Editorial: Oiling petroleum production
Paper Edition | Page: 6
The local resentment and even violence against a number of natural resource companies in many areas over the past few years has indicated how vital is the support of local communities for business operations and how imperative it is for companies to be socially responsible and environmentally friendly.
This trend seems to have been the main reason why the government and the House of Representatives decided to insert provisions in the 2007 Law on Limited Liability Corporations that make the corporate social responsibility (CSR) concept legally binding for firms engaged in the extraction of natural resources.
However, the government itself seemed hesitant, rather doubtful of its institutional capacity to enforce the compulsory CSR programs on eligible companies, putting the CSR provisions on the shelf for almost five years.
The government finally enacted in April a regulation on the directives to enforce the compulsory CSR concept on companies engaged in the extraction of natural resources, specifically those operating in mining, logging, agribusiness and fisheries.

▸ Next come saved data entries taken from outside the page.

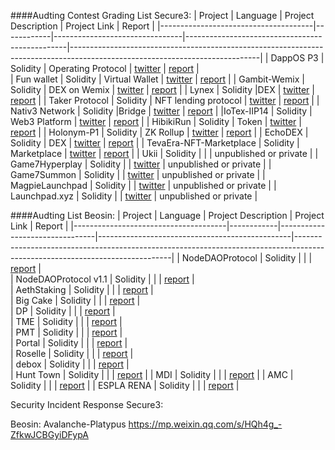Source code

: 

####Audting Contest Grading List
Secure3:
| Project                              | Language   | Project Description            | Project Link                                   | Report                                                                                                                      |
|--------------------------------------|------------|--------------------------------|------------------------------------------------|-----------------------------------------------------------------------------------------------------------------------------|
| DappOS P3     | Solidity   | Operating Protocol             | [twitter](https://twitter.com/dappOS_com)      | [report](https://github.com/Secure3Audit/Secure3Academy/tree/main/audit_reports/dappOS)                                     |       
| Fun wallet    | Solidity   | Virtual Wallet                 | [twitter](https://twitter.com/fun)             | [report](https://github.com/Secure3Audit/Secure3Academy/tree/main/audit_reports/Fun.xyz)                                    |
| Gambit-Wemix               | Solidity   | DEX on Wemix         | [twitter](https://twitter.com/Gambit_Trade)             | [report](https://github.com/Secure3Audit/Secure3Academy/tree/main/audit_reports/Gambit-Wemix)                               |
|  Lynex             | Solidity   |DEX        | [twitter](https://twitter.com/LynexFi)           | [report](https://github.com/Secure3Audit/Secure3Academy/tree/main/audit_reports/Lynex)                               |
|  Taker Protocol              | Solidity   | NFT lending protocol        | [twitter](https://twitter.com/TakerProtocol)           | [report](https://github.com/Secure3Audit/Secure3Academy/tree/main/audit_reports/TakerProtocol  )                               |
| Nativ3 Network              | Solidity   |Bridge        | [twitter](https://twitter.com/Nativ3Network)           | [report](https://github.com/Secure3Audit/Secure3Academy/tree/main/audit_reports/Nativ3Network)                               |
|IoTex-IIP14	                       | Solidity   | Web3 Platform              | [twitter](https://twitter.com/iotex_io)            | [report](https://github.com/Secure3Audit/Secure3Academy/tree/main/audit_reports/IoTex-IIP14)                                     |
| HibikiRun                 | Solidity   | Token                          | [twitter](https://twitter.com/hibikirunteam?s=21)         | [report](https://github.com/Secure3Audit/Secure3Academy/tree/main/audit_reports/HibikiRun)     |
|  Holonym-P1               | Solidity   | ZK Rollup                      | [twitter](https://twitter.com/0xHolonym)             | [report](https://github.com/Secure3Audit/Secure3Academy/tree/main/audit_reports/Holonym)                               |
| EchoDEX	              | Solidity   | DEX                            | [twitter]( https://twitter.com/Echo_DEX)            | [report](https://github.com/Secure3Audit/Secure3Academy/tree/main/audit_reports/EchoDEX)                                    |
| TevaEra-NFT-Marketplace               | Solidity   | Marketplace                       | [twitter](https://twitter.com/tevaera)             | [report](https://github.com/Secure3Audit/Secure3Academy/tree/main/audit_reports/TevaEra-NFT-Marketplace)                               |
|  Ukii              | Solidity   |                     |                                   | unpublished or private                             |
|  Game7Hyperplay             | Solidity   |                     |  [twitter](https://twitter.com/G7_DAO)           | unpublished or private                                |
|  Game7Summon            | Solidity   |                     |    [twitter](https://twitter.com/G7_DAO)         | unpublished or private                                |
|  MagpieLaunchpad            | Solidity   |                     | [twitter](https://twitter.com/magpiexyz_io)       | unpublished or private                                 |
|  Launchpad.xyz            | Solidity   |                     |  [twitter](https://twitter.com/launchpadlpx)       | unpublished or private                                 |






####Audting List
Beosin:
| Project                              | Language   | Project Description            | Project Link                                   | Report                                                                                                                      |
|--------------------------------------|------------|--------------------------------|------------------------------------------------|-----------------------------------------------------------------------------------------------------------------------------|
| NodeDAOProtocol     | Solidity   |            |      | [report](https://beosin.com/audits/NodeDAO-Protocol_202302011759.pdf)     |       
| NodeDAOProtocol v1.1  | Solidity   |            |      | [report](https://beosin.com/audits/NodeDAO-Protocol_202302161759.pdf)   |    
| AethStaking  | Solidity   |            |      | [report](https://beosin.com/audits/Aeth-Staking_202211151729.pdf)   |  
| Big Cake  | Solidity   |            |      | [report](https://beosin.com/audits/Big-Cake_202209291804.pdf)   |  
| DP  | Solidity   |            |      | [report](https://beosin.com/audits/DP_202210242230.pdf)   |  
| TME | Solidity   |            |      | [report](https://beosin.com/audits/TME_202210251233.pdf)   |  
| PMT  | Solidity   |            |      | [report](https://beosin.com/audits/PMT_202211241633.pdf)   |  
| Portal | Solidity   |            |      | [report](https://beosin.com/audits/Portal_202304111022.pdf)   |  
| Roselle | Solidity   |            |      | [report](https://beosin.com/audits/Roselle_202301161655.pdf)   |  
| debox   | Solidity   |            |      | [report](https://beosin.com/audits/Debox_202301031842.pdf)   |  
| Hunt Town   | Solidity   |            |      | [report](https://beosin.com/audits/Hunt-Town_202212051700.pdf)   | 
| MDI  | Solidity   |            |      | [report](https://beosin.com/audits/MDI_202302101729.pdf)   | 
| AMC   | Solidity   |            |      | [report](https://beosin.com/audits/AMC_202302281530.pdf)   | 
| ESPLA RENA   | Solidity   |            |      | [report](https://beosin.com/audits/ESPL%20ARENA_202301111051.pdf)   | 
     
           
     
Security Incident Response
Secure3:

Beosin:
Avalanche-Platypus   https://mp.weixin.qq.com/s/HQh4g_-ZfkwJCBGyiDFypA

The caveat, however, is that the law allows the costs or budget of CSR programs to be deducted from taxable income, thereby changing the basic principle of CSR from sharing the profits to using taxpayers’ money.
The problem is that there are as yet no clear-cut provisions, procedures or standards for auditing the implementation of CSR in actual business practices.

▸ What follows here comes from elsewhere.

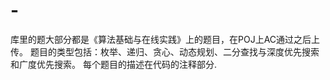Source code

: # -
库里的题大部分都是《算法基础与在线实践》上的题目，在POJ上AC通过之后上传。
题目的类型包括：枚举、递归、贪心、动态规划、二分查找与深度优先搜索和广度优先搜索。
每个题目的描述在代码的注释部分.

The regulation only stipulates that CSR programs should be included in companies’ annual business plans, they must be approved by the shareholders and their implementation reported at annual shareholders’ meetings.
What about oil- and gas-mining companies which, as contractors, have to submit their budget and working plans to the Upstream Oil Regulatory Body (BPMigas) and cannot deduct the costs of CRS programs from their production costs?
BPMigas chairman, R. Priyono, admitted last week that oil companies had been encountering disturbances from local communities and “bureaucratic harassment” from local administrations with regard to local permits.
BPMigas and the directorate general of oil and gas are therefore now considering allowing oil contractors to include their CSR costs or budget in their production costs so that they can spend more on local community development.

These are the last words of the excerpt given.